Outlook
The Philippine peso faces near-term pressure from expectations of BSP rate cuts and ongoing growth/governance concerns. Markets have priced in a 25 basis-point cut, following a January 15 move that saw the peso slip to a fresh low around PHP59.46 per USD. BSP Governor Remolona Jr. has signaled that the central bank will not defend a specific level, suggesting the currency could drift toward PHP60 per USD if moves remain orderly. MUFG Bank Ltd. now forecasts a weaker peso toward PHP60 per USD, citing weaker growth and corruption-related spending risks. A sharp rise in derivatives activity in January points to stronger policy transmission and potentially higher volatility. Spot price action shows PHP/USD around 60-day highs, with the pair near 0.017095 USD per PHP (about 0.7% above the 3-month average), trading within a tight range recently.
Key drivers
- MUFG Bank Ltd. forecast the peso weakening toward PHP60 per USD due to concerns over economic performance and corruption-related spending risks.

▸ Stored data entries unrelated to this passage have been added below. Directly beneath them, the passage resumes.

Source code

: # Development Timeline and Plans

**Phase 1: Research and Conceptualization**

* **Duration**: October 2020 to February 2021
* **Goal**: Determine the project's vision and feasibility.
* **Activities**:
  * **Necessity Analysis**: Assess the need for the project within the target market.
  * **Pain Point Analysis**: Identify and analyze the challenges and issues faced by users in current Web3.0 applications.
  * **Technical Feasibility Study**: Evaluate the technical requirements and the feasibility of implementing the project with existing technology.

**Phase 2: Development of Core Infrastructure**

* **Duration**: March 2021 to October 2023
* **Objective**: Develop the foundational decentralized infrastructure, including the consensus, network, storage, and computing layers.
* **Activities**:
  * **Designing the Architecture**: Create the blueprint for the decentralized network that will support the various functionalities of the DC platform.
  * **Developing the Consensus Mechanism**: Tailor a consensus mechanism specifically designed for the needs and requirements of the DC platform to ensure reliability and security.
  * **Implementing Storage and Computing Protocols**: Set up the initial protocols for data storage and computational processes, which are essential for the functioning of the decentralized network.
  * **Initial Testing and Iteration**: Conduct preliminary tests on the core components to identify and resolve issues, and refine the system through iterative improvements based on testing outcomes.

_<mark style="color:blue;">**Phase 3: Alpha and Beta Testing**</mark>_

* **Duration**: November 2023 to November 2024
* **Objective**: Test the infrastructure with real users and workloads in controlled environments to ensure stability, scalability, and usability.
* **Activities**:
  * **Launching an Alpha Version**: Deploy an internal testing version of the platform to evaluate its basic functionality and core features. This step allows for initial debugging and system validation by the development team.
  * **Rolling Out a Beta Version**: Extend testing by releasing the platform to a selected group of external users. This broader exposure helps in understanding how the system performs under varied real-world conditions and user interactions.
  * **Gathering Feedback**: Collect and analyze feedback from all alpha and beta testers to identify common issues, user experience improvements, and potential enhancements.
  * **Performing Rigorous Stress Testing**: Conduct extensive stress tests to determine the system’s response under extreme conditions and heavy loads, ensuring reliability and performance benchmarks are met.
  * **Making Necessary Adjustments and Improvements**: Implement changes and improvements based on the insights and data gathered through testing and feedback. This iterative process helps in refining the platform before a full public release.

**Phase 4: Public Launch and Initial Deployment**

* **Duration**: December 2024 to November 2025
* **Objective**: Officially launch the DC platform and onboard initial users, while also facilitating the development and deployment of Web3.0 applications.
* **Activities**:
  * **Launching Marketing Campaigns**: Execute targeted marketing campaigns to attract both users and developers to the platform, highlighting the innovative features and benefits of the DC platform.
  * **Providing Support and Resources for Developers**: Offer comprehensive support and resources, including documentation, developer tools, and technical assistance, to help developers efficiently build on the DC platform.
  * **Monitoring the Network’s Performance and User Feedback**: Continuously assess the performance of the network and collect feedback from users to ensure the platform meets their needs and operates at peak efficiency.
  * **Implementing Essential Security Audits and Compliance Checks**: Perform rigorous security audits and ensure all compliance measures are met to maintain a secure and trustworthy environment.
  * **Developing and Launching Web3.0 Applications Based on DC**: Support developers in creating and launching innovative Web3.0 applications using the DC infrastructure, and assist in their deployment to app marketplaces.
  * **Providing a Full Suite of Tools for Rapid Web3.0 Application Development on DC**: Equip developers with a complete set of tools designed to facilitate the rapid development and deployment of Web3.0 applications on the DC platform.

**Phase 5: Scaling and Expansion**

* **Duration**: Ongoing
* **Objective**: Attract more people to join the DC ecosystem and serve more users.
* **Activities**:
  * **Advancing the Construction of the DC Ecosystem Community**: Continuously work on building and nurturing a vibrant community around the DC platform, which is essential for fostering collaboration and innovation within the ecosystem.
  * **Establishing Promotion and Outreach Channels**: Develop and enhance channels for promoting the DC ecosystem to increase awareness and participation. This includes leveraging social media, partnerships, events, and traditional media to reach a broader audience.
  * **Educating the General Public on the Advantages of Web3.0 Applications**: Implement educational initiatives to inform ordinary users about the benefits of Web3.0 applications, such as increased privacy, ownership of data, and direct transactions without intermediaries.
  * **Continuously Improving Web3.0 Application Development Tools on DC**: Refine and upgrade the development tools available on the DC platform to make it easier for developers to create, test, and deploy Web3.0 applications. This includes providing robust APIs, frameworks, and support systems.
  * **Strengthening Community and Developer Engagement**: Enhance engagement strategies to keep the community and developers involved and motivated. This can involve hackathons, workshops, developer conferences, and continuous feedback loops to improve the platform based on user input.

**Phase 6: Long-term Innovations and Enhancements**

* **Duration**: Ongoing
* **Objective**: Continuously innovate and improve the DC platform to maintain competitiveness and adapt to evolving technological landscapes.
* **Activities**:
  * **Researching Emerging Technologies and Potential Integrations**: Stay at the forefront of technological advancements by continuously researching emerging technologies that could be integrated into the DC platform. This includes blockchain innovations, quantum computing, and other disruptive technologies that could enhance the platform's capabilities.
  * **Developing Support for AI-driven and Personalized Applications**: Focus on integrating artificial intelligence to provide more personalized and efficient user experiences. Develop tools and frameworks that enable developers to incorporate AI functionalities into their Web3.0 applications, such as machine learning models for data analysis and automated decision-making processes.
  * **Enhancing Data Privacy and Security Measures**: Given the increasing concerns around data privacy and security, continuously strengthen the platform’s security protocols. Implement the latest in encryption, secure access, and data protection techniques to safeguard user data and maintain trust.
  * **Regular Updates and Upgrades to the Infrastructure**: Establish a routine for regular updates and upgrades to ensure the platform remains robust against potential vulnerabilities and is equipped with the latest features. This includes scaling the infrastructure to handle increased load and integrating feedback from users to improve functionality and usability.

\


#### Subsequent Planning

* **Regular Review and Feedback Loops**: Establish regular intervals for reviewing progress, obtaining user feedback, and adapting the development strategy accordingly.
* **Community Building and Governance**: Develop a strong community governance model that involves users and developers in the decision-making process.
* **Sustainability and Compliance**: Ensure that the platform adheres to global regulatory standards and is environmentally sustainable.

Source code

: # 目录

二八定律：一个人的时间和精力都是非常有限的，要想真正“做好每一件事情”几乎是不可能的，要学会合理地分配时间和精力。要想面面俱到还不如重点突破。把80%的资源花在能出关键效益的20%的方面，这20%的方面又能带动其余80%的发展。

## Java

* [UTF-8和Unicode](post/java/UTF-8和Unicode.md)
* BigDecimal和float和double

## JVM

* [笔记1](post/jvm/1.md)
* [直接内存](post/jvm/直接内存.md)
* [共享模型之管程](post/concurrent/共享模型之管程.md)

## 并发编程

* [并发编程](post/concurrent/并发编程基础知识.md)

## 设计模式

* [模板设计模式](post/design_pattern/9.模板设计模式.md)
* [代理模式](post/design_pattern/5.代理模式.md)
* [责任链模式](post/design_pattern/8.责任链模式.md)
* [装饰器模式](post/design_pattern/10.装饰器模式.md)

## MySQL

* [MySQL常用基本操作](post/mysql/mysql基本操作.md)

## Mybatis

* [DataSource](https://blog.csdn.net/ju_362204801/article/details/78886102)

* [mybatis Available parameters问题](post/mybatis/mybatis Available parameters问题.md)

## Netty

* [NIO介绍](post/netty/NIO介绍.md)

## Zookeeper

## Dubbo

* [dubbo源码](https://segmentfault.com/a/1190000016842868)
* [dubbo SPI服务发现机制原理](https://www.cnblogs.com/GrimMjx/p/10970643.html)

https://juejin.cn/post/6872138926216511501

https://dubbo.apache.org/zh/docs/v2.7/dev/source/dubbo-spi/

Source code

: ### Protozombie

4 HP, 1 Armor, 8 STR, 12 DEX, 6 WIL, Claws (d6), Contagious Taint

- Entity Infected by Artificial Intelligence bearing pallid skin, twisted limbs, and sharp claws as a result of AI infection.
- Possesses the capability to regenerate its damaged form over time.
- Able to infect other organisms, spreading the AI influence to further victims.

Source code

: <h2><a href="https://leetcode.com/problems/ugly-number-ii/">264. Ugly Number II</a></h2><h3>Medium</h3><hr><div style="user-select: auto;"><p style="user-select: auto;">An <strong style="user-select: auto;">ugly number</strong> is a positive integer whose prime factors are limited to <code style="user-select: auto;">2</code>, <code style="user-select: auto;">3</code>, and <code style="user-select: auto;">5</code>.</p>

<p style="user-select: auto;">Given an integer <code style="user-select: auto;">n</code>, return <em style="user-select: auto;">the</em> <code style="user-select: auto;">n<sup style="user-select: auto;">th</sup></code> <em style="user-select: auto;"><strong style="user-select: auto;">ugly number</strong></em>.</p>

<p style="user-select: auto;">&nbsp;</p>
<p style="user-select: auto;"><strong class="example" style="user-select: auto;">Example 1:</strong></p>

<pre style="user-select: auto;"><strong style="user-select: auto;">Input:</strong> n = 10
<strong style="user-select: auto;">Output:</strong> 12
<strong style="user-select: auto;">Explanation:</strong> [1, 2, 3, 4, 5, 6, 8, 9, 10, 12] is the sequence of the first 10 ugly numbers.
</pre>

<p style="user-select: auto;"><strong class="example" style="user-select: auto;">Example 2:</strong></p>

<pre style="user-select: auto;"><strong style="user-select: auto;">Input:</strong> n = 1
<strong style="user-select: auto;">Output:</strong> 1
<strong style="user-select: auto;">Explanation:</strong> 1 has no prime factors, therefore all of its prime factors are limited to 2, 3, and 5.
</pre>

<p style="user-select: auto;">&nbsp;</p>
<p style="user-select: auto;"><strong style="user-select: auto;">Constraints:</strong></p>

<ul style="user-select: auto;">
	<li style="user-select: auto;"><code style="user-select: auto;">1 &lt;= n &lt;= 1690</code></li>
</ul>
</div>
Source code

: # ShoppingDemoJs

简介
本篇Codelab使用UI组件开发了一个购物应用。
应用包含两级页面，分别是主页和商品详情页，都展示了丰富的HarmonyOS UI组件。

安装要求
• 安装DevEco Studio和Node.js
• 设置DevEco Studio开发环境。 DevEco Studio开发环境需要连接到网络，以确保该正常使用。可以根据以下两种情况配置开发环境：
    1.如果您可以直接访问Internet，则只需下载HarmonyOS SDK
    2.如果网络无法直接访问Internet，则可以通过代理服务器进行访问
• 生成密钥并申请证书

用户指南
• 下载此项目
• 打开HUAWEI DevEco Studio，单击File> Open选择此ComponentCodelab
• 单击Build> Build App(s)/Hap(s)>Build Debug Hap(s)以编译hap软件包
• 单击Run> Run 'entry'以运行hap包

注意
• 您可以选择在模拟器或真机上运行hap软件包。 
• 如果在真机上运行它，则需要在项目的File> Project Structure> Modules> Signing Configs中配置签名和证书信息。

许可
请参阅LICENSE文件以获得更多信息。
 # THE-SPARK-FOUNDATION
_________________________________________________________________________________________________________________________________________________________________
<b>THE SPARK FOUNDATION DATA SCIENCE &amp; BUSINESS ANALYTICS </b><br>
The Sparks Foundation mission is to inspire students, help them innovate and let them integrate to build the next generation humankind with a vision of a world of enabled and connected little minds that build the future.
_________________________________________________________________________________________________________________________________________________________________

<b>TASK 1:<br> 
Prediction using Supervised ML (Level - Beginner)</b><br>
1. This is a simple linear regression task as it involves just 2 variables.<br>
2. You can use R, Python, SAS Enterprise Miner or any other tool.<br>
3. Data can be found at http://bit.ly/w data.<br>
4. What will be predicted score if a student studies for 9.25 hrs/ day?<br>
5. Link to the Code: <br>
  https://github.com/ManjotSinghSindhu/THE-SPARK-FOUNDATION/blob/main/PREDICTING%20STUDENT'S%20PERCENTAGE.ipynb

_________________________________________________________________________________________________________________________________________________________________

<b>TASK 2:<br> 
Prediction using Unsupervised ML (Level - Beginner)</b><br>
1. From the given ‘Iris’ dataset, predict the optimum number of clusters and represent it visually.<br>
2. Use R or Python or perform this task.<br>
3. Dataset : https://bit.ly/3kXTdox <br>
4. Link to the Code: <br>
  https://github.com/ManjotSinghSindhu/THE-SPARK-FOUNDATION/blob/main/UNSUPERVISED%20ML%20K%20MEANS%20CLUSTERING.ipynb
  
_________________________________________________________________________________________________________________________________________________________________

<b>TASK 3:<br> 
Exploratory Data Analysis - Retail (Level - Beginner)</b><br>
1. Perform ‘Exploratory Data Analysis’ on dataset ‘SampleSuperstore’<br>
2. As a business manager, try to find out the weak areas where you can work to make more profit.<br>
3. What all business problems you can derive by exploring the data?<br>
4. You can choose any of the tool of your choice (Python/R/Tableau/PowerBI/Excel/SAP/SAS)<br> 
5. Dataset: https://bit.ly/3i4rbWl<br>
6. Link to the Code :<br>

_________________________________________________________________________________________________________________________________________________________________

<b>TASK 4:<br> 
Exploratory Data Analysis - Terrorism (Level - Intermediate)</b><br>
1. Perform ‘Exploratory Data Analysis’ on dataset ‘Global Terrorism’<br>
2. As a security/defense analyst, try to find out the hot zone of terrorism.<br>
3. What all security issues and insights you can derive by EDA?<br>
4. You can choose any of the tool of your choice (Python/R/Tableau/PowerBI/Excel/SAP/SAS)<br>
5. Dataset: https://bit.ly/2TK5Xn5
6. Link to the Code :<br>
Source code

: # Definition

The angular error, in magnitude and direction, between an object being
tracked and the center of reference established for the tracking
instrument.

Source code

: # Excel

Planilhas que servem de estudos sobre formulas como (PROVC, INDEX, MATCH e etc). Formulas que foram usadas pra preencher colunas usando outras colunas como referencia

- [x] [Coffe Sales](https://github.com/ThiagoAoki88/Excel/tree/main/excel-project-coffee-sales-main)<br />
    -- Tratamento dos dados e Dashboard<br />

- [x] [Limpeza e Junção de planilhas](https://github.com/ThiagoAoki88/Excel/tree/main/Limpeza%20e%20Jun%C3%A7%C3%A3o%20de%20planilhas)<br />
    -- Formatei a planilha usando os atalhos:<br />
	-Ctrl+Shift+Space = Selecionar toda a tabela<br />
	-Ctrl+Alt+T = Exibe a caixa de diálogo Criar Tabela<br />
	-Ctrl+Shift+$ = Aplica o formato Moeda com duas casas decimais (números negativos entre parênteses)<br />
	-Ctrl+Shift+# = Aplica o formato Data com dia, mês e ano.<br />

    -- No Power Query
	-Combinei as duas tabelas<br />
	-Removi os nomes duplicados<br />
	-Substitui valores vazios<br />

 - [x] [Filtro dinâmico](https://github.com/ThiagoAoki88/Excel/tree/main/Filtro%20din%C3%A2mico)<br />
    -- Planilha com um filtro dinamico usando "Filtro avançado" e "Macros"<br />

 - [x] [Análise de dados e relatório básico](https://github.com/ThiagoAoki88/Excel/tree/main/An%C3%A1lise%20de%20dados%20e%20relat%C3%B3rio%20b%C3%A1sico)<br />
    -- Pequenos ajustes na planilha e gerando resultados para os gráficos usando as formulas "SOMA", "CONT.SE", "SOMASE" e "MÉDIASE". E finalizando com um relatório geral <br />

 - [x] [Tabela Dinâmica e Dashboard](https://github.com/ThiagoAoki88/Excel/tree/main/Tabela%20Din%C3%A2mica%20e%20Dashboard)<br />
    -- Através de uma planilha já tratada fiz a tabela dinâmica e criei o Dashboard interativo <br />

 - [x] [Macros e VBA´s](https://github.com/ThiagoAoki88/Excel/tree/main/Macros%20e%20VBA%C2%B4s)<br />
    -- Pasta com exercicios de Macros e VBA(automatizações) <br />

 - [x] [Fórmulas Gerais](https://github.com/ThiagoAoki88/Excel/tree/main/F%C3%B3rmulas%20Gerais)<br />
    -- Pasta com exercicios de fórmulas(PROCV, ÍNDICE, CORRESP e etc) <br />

- BSP stance that it does not automatically defend any specific level, allowing drift toward PHP60 if orderly.
- January 15 move to a new low around PHP59.46 per USD amid rate-cut expectations.
- Derivatives trading in the PHP interest rate swap market surged about 60x to PHP43.5 billion in January, signaling a structural shift in monetary policy transmission.
Range
PHP/USD is at 0.017095, a 60-day high and about 0.7% above the 3-month average of 0.016968, having traded in a stable 60-day range from 0.016796 to 0.017101 (roughly 1.8% range).
PHP/EUR is at 0.014378, about 0.8% below the 3-month average of 0.014493, with a stable 4.8% range from 0.014088 to 0.014771.
PHP/GBP is at 0.012537, about 0.9% below the 3-month average of 0.012648, trading in a relatively stable 6.1% range from 0.012249 to 0.012995.
PHP/JPY is at 2.6409, just below the 3-month average, with a quiet 4.4% range from 2.5814 to 2.6939.
What could change it
- Unexpected BSP policy shift, such as delaying or accelerating rate cuts, or changes to the inflation/fiscal policy outlook.
- A material change in domestic data (growth, inflation, remittances) or governance issues that alter risk premiums.
- A shift in global risk appetite or U.S. dollar dynamics that broadens or compresses EMFX flows.
- Resolution or escalation of corruption-related concerns that affect government spending credibility and fiscal outlook.